Once this period of labor is done, as early autumn begins to shift in its cycle of the year, everyone gets to take a well-deserved break. The bees luxuriate in their hives, so full of honey that they couldn’t take any more, the fields have been sheared to stubble, and Autumn escapes to the granary to rest, to drowse “with the fume of poppies” (Line 17), to patiently sit and watch the apple cider dripping through the press.

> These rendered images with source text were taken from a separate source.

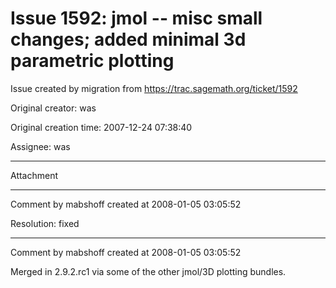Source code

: # Issue 1592: jmol -- misc small changes; added minimal 3d parametric plotting

Issue created by migration from https://trac.sagemath.org/ticket/1592

Original creator: was

Original creation time: 2007-12-24 07:38:40

Assignee: was




---

Attachment


---

Comment by mabshoff created at 2008-01-05 03:05:52

Resolution: fixed


---

Comment by mabshoff created at 2008-01-05 03:05:52

Merged in 2.9.2.rc1 via some of the other jmol/3D plotting bundles.
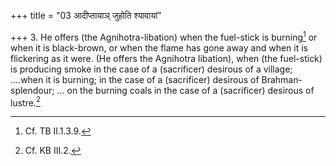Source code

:+++
title = "03 आदीप्तायाञ् जुहोति श्यावायां"

+++
3. He offers (the Agnihotra-libation) when the fuel-stick is burning[^1] or when it is black-brown, or when the flame has gone away and when it is flickering as it were. (He offers the Agnihotra libation), when (the fuel-stick) is producing smoke in the case of a (sacrificer) desirous of a village; ....when it is burning; in the case of a (sacrificer) desirous of Brahman-splendour; ... on the burning coals in the case of a (sacrificer) desirous of lustre.[^2]  

[^1]: Cf. TB II.1.3.9.   

[^2]: Cf. KB III.2.  
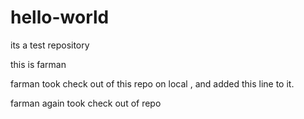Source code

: # hello-world
its a test repository

this is farman

farman took check out  of this repo on local , and added this line to it.



farman again took  check out of repo
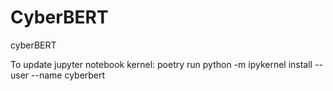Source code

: # CyberBERT
cyberBERT

To update jupyter notebook kernel:
poetry run python -m ipykernel install --user --name cyberbert

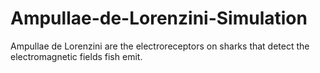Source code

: # Ampullae-de-Lorenzini-Simulation
Ampullae de Lorenzini are the electroreceptors on sharks that detect the electromagnetic fields fish emit.
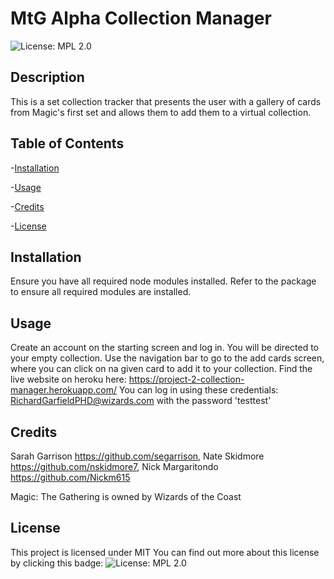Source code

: # MtG Alpha Collection Manager

![License: MPL 2.0](https://img.shields.io/badge/License-MPL%202.0-brightgreen.svg)

## Description

This is a set collection tracker that presents the user with a gallery of cards from Magic's first set and allows them to add them to a virtual collection.


## Table of Contents

-[Installation](#Installation)

-[Usage](#Usage)

-[Credits](#Credits)

-[License](#License)


## Installation

Ensure you have all required node modules installed. Refer to the package to ensure all required modules are installed.


## Usage

Create an account on the starting screen and log in. You will be directed to your empty collection. Use the navigation bar to go to the add cards screen, where you can click on na given card to add it to your collection. Find the live website on heroku here: https://project-2-collection-manager.herokuapp.com/ You can log in using these credentials: RichardGarfieldPHD@wizards.com with the password 'testtest'


## Credits

Sarah Garrison https://github.com/segarrison, Nate Skidmore https://github.com/nskidmore7, Nick Margaritondo https://github.com/Nickm615

Magic: The Gathering is owned by Wizards of the Coast


## License

This project is licensed under MIT
You can find out more about this license by clicking this badge: ![License: MPL 2.0](https://img.shields.io/badge/License-MPL%202.0-brightgreen.svg)

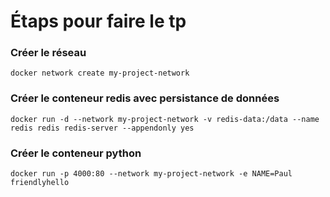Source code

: # Étaps pour faire le tp

### Créer le réseau
`docker network create my-project-network`

### Créer le conteneur redis avec persistance de données
`docker run -d --network my-project-network -v redis-data:/data --name redis redis redis-server --appendonly yes`

### Créer le conteneur python
`docker run -p 4000:80 --network my-project-network -e NAME=Paul friendlyhello`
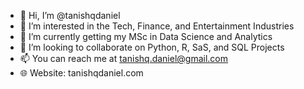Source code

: - 👋  Hi, I’m @tanishqdaniel
- 👀  I’m interested in the Tech, Finance, and Entertainment Industries 
- 🌱 I’m currently getting my MSc in Data Science and Analytics
- 💞️ I’m looking to collaborate on Python, R, SaS, and SQL Projects 
- 📫 You can reach me at tanishq.daniel@gmail.com
- 🌐 Website: tanishqdaniel.com
  

<!---
tanishqdaniel/tanishqdaniel is a ✨ special ✨ repository because its `README.md` (this file) appears on your GitHub profile.
You can click the Preview link to take a look at your changes.
--->
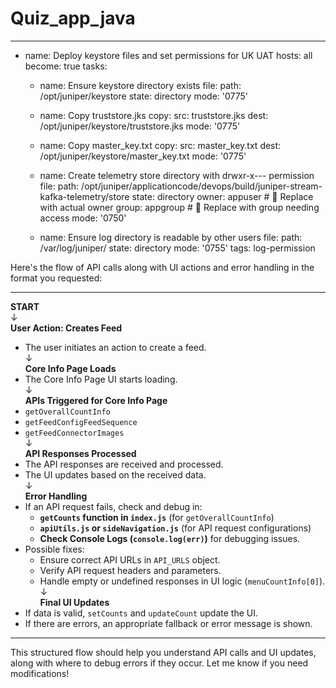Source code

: # Quiz_app_java

---
- name: Deploy keystore files and set permissions for UK UAT
  hosts: all
  become: true
  tasks:

    - name: Ensure keystore directory exists
      file:
        path: /opt/juniper/keystore
        state: directory
        mode: '0775'

    - name: Copy truststore.jks
      copy:
        src: truststore.jks
        dest: /opt/juniper/keystore/truststore.jks
        mode: '0775'

    - name: Copy master_key.txt
      copy:
        src: master_key.txt
        dest: /opt/juniper/keystore/master_key.txt
        mode: '0775'

    - name: Create telemetry store directory with drwxr-x--- permission
      file:
        path: /opt/juniper/applicationcode/devops/build/juniper-stream-kafka-telemetry/store
        state: directory
        owner: appuser        # 🔁 Replace with actual owner
        group: appgroup       # 🔁 Replace with group needing access
        mode: '0750'

    - name: Ensure log directory is readable by other users
      file:
        path: /var/log/juniper/
        state: directory
        mode: '0755'
      tags: log-permission



Here's the flow of API calls along with UI actions and error handling in the format you requested:

---

**START**  
↓  
**User Action: Creates Feed**  
- The user initiates an action to create a feed.  
↓  
**Core Info Page Loads**  
- The Core Info Page UI starts loading.  
↓  
**APIs Triggered for Core Info Page**  
- `getOverallCountInfo`  
- `getFeedConfigFeedSequence`  
- `getFeedConnectorImages`  
↓  
**API Responses Processed**  
- The API responses are received and processed.  
- The UI updates based on the received data.  
↓  
**Error Handling**  
- If an API request fails, check and debug in:  
  - **`getCounts` function in `index.js`** (for `getOverallCountInfo`)  
  - **`apiUtils.js` or `sideNavigation.js`** (for API request configurations)  
  - **Check Console Logs (`console.log(err)`)** for debugging issues.  
- Possible fixes:  
  - Ensure correct API URLs in `API_URLS` object.  
  - Verify API request headers and parameters.  
  - Handle empty or undefined responses in UI logic (`menuCountInfo[0]`).  
↓  
**Final UI Updates**  
- If data is valid, `setCounts` and `updateCount` update the UI.  
- If there are errors, an appropriate fallback or error message is shown.  

---

This structured flow should help you understand API calls and UI updates, along with where to debug errors if they occur. Let me know if you need modifications!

This takes us back to the theme of living in the present; this does not mean that the work that has been done with a mind to the future is without value, but that when we have completed our labors we may reward ourselves with a few moments of relaxation and mindfulness.
As a season of abundance and color, autumn often feels more alive than any other time of the year. It is sometimes hard to remember that all of this abundance and color comes as a result of life cycles coming towards their end, of slow, controlled decay. Autumn is not a season of dead things—that distinction lies with winter—but a season of dying, of things slipping gently out of life and into death.
The late summer and autumn ripen the apples, the hazelnuts, and the flowers until they become perfect specimens of their kind. However, this state of perfection is most often just at the brink of decay, the tipping point just before the apples start to rot from the inside, the hazelnuts split, and the flowers begin to wither and bruise. The trees become bent with apples—were they to bend just a little bit further, it would likely damage or even break the boughs from which they hung. This poem suggests that every little piece of the world is at its most beautiful just before it begins to die, and that idea is reflected in the greater microcosm of the world, too: The natural world is at its most beautiful in the autumntime, just before it begins its descent into winter and the season of dead things.
This idea carries on through the poem to the third stanza, which deals heavily in time and transition. It talks about the “soft-dying day” (Line 25), lambs that have become full-grown and will soon be slaughtered for winter feasts, the gnats mourning with “wailful choir” (Line 27). We see the beauty of an autumn sunset sprawled across freshly harvested fields, which again is symbolic of the dying day and the act of an afternoon decaying into night. And yet, it’s during this period of dying that the day is at its most beautiful.
It’s notable that “To Autumn” was Keats’s last and arguably most beautiful poem, written in the twilight of his life as he himself was beginning to decay. Whether conscious or not, Keats may have had an awareness of his own mortality and a new appreciation for the beauty and potential for creation within it.